Although the National Command and Operation Center (NCOC), Pakistan’s central pandemic response body, claims that the Delta variant now accounts for more than 70% of daily COVID-19 positive cases in major Pakistani cities, experts question this claim, claiming that tracking new variants in Pakistan is difficult due to the lack of genome sequencing technology required to identify a new variant.
The Delta strain was first discovered in India in December 2020, resulting in a widespread pandemic across the country. According to US Center for Disease Control tracker, it quickly spread and is currently recorded in 104 countries.
According to recent research published in The Lancet, although scientists are still attempting to establish how dangerous the Delta variation is, based on hospitalizations in the UK, the variant seems to be more likely to lead to hospitalization and death, especially among unvaccinated individuals.
Data obtained by Arab News from government authorities in Islamabad and the four provinces of Punjab, Sindh, Khyber Pakhtunkhwa, and Balochistan revealed an alarming increase in the number of Delta variant cases across Pakistan.
“What is being reported in media in Karachi, Lahore, it has spread a lot,” a top NCOC official said last week, commenting on Delta variant cases in major Pakistani cities. “It is somewhere around more than 70 percent.”
However, he said that the genome-sequencing tools required to monitor new strains of the virus were presently only available in Islamabad and the southern Sindh province. He said that the center was attempting to get additional kits to give to other provinces:
The Delta strain has been discovered in the Islamabad Capital Territory, according to Dr. Zaeem Zia, the district health officer for Islamabad, but precise numbers were impossible to give.

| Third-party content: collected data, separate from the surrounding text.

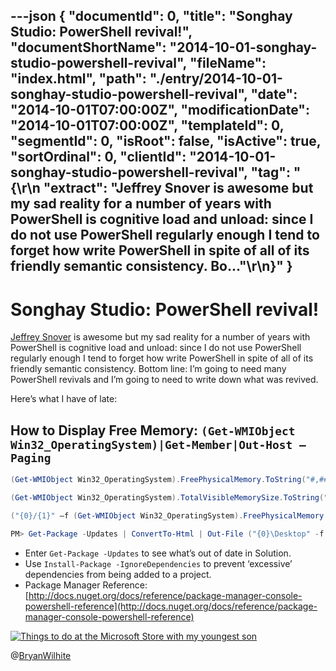 ---json
{
  "documentId": 0,
  "title": "Songhay Studio: PowerShell revival!",
  "documentShortName": "2014-10-01-songhay-studio-powershell-revival",
  "fileName": "index.html",
  "path": "./entry/2014-10-01-songhay-studio-powershell-revival",
  "date": "2014-10-01T07:00:00Z",
  "modificationDate": "2014-10-01T07:00:00Z",
  "templateId": 0,
  "segmentId": 0,
  "isRoot": false,
  "isActive": true,
  "sortOrdinal": 0,
  "clientId": "2014-10-01-songhay-studio-powershell-revival",
  "tag": "{\r\n  \"extract\": \"Jeffrey Snover is awesome but my sad reality for a number of years with PowerShell is cognitive load and unload: since I do not use PowerShell regularly enough I tend to forget how write PowerShell in spite of all of its friendly semantic consistency. Bo...\"\r\n}"
}
---

# Songhay Studio: PowerShell revival!

[Jeffrey Snover](http://www.jsnover.com/index.html) is awesome but my sad reality for a number of years with PowerShell is cognitive load and unload: since I do not use PowerShell regularly enough I tend to forget how write PowerShell in spite of all of its friendly semantic consistency. Bottom line: I’m going to need many PowerShell revivals and I’m going to need to write down what was revived.

Here’s what I have of late:

## How to Display Free Memory: <code>(Get-WMIObject Win32_OperatingSystem)|Get-Member|Out-Host –Paging</code>

```powershell
(Get-WMIObject Win32_OperatingSystem).FreePhysicalMemory.ToString("#,###,000")

(Get-WMIObject Win32_OperatingSystem).TotalVisibleMemorySize.ToString("#,###,000")

("{0}/{1}" –f (Get-WMIObject Win32_OperatingSystem).FreePhysicalMemory.ToString("#,###,000"), (Get-WMIObject Win32_OperatingSystem).TotalVisibleMemorySize.ToString("#,###,000"))## Package Manager Console MovesPM> Get-Package -Updates | Out-GridView

PM> Get-Package -Updates | ConvertTo-Html | Out-File ("{0}\Desktop" -f (Get-Item Env:\USERPROFILE).Value)*   Use tab key for IntelliSense (can be mixed up with ctrl+space).
```

- Enter `Get-Package -Updates` to see what’s out of date in Solution.
- Use `Install-Package -IgnoreDependencies` to prevent ‘excessive’ dependencies from being added to a project.
- Package Manager Reference: [http://docs.nuget.org/docs/reference/package-manager-console-powershell-reference](http://docs.nuget.org/docs/reference/package-manager-console-powershell-reference)

[<img alt="Things to do at the Microsoft Store with my youngest son" src="https://farm3.staticflickr.com/2828/9217848637_7dc13155ff_z_d.jpg">](https://www.flickr.com/photos/wilhite/9217848637/in/set-72157625087343217 "Things to do at the Microsoft Store with my youngest son")

@[BryanWilhite](https://twitter.com/BryanWilhite)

“We only send a specific number of samples to the National Institute of Health for genome-sequencing, therefore it is difficult for us to give an exact number of how many people in Islamabad are infected with the Delta variant,” Zia told Arab News.
When asked for a number for the ratio of Delta variant cases among daily positive reports in all of the country’s federating units, NIH officials refused.
Provincial administrations, on the other hand, provided Arab News with some preliminary numbers based on samples submitted to the National Institute of Health in Islamabad for examination.
The Delta variant was verified in 56 of 85 samples gathered for genome sequencing from various hospitals in Lahore, Punjab province’s capital, according to the Punjab health authority on July 15.
According to Aziz Ahmed Jamali, secretary of the Public Primary Healthcare Initiative (PPHI) in Balochistan province, 17 of the 21 samples submitted to the NIH for testing in July 2021 were verified to be the Delta strain.
Dr. Ikram Ullah Khan, assistant director-general health in Khyber Pakhtunkhwa province, said the Delta variant was found in 16 of 21 genomes sequenced samples from the region.
According to Abdul Rasheed Channa, a media consultant to Sindh’s chief minister, 66 of 356 samples examined on July 12 were of the Delta variant instances.
The Delta variant currently accounts for 92 percent of COVID-19 cases, according to Professor M. Iqbal Choudhary, head of the International Center for Chemical and Biological Sciences.
Choudhary stated that 83 cases were identified as the Delta variant from a sample of 90 cases tested earlier this month, according to his organization’s Virology Institute.
Many experts, however, doubt the validity of the information given by provincial officials.
Professor Dr. Amir Ali Abbasi, head of the National Center for Bioinformatics at Islamabad’s Quaid-i-Azam University, said there was no reliable method to detect COVID-19 variations in Pakistan since the provinces lacked genome-sequencing equipment.
“Sequencing is a complicated thing and requires a rigorous process to detect COVID-19 variants, and our institutions lack the capacity and expertise to do it,” Abbasi told Arab News. “Scientists collect the data through sequencing, compare it with the data of the whole world and then come to a conclusion about the variants present in a sample.”
According to him, the National Center for Bioinformatics sequenced 150 samples during the first wave in June 2020 and discovered 327 coronavirus variants in Pakistan, which had entered the nation via 28 countries including Oman, the United States, Jordan, and Qatar.
“This took us one and half years,” he said.
“The NCBI lists 472 Delta variants sequences from Asia,” he said, “but none of them are from Pakistan.”